Another important item on the board’s agenda was the approval of a bylaw amendment, following the report from the Task Committee on Committee Restructuring, to eliminate the 27 existing standing board-level committees and replace them with four standing board committees and five standing Society committees. The new standing board committees will be the Audit Committee, the Executive Committee, the Program and Finance Committee, and the Nominating Committee. And the new standing Society committees are the Committee on Education, the Members Communities Committee, the Committee on Advancing the Profession, the Public Policy Committee, and the Committee on Technical Advancement. The board also approved committee member appointments for this new structure.

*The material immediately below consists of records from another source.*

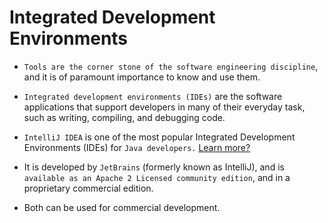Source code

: # Integrated Development Environments

- `Tools are the corner stone of the software engineering discipline`, and it is of paramount importance to know and use them.

- `Integrated development environments (IDEs)` are the software applications that support developers in many of their everyday task, such as writing, compiling, and debugging code.

- `IntelliJ IDEA` is one of the most popular Integrated Development Environments (IDEs) for `Java developers.` [Learn more?](https://www.jetbrains.com/idea/resources/)

- It is developed by `JetBrains` (formerly known as IntelliJ), and is `available as an Apache 2 Licensed community edition`, and in a proprietary commercial edition.

- Both can be used for commercial development.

The restructuring will become effective on October 20 in conjunction with ASCE’s annual business meeting and the installation of new officers and board members at ASCE’s 142nd Annual Civil Engineering Conference, in Montreal, Canada.
In addition, the board approved the recommendation of the Task Committee on Committee Restructuring to sunset ASCE’s International Activities Committee (IAC) and appoint an interim task committee, which will continue the IAC’s duties and report directly to the Executive Committee. In the interim, the Task Committee on Global Strategy will determine whether ASCE needs a standing board-level international committee to guide the future direction of ASCE’s global strategy. The committee will report to the board at its October 2013 meeting, in Charlotte, North Carolina.

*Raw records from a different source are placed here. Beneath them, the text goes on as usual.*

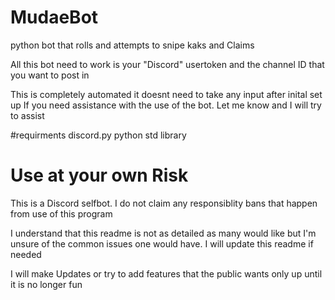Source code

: # MudaeBot
python bot that rolls and attempts to snipe kaks and Claims


All this bot need to work is your "Discord" usertoken and the channel ID that you want to post in


This is completely automated it doesnt need to take any input after inital set up
If you need assistance with the use of the bot. Let me know and I will try to assist


#requirments
discord.py
python std library





# Use at your own Risk
This is a Discord selfbot. I do not claim any responsiblity bans that happen from use of this program


I understand that this readme is not as detailed as many would like but I'm unsure of the common issues one would have.
I will update this readme if needed 

I will make Updates or try to add features that the public wants only up until it is no longer fun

One of the key tasks of the board is to reexamine the Society’s policy statements every three years. A total of 53 Policy Statements were reviewed and, where required, revised and amended. Two new policy statements were approved by the Public Policy Committee on May 4, and adopted by the board.
Hydraulic fracturing is a well-stimulation process used to maximize the extraction of underground resources, including oil, natural gas, and water. Given the fact that many civil engineers are involved in the hydraulic fracturing process, the board approved the new Hydraulic Fracturing Policy Statement. To ensure sound engineering and industry practices, the policy statement recommends among other things: full disclosure of all chemicals and other propping agents in the fracturing fluids, control the handling and disposal of chemicals in hydraulic fracturing, establish construction and decommissioning standards to protect underground sources of drinking water and prevent methane loss, establish site closure and restoration standards, ensure adequate controls over storm-water runoff or overflow from the well site, promote hydraulic fracturing research, and protect in-stream water flows and determine the impact of multiple drilling operations within a single groundwater basin or watershed. The statement reads in part: “The American Society of Civil Engineers (ASCE) supports the exploration and production of oil and natural gas energy by means of hydraulic fracturing when based upon sound engineering and industry practices that protect public health, safety, and the environment.”
ASCE is concerned that the process to mandate open, free access to publicly funded research could undermine the Society’s obligation to the scientific community and the American public to publish scholarly, peer-reviewed articles in its peer-reviewed journals, as well as its conference proceedings, standards, manuals of practice, committee reports, and monographs. The Publication of Publicly Funded Research Policy Statement endorses the principle of providing public access to federally funded research, but at the same time states that the peer review process needs to be preserved and that scientific and technical information must be protected from potential abuse and misuse. ASCE believes that its peer review process is what distinguishes top-flight research, and agrees with a number of other scholarly journal publishers that the peer reviewer works as that “gatekeeper.” However, the cost of peer review and the editing and indexing of articles requires economic resources not supplied under an open access model.
Upon learning that Envision has registered 180 individuals for the ISI Envision training course and that more than 50 individuals have received the ISI ENV PV (provisional) sustainability credentialing as of July 9, the board approved a motion to communicate with the ISI Board of Directors for the purpose of establishing an ASCE program for sustainable engineering certification that includes ISI’s Envision PV or SP (sustainability professional) certification as a package.
Finally, the board adopted a modified definition of “civil engineering” as follows: “Civil engineering is the profession that utilizes the materials and forces of nature to create, maintain, and improve the built environment, and protect and enhance the natural environment for the progressive well-being of humanity. The practice of civil engineering is founded on the creative analysis and synthesis of scientific, mathematical, and economic principles gained by study, experience, and practice and guided by the imperative to protect the public health, safety, and welfare.”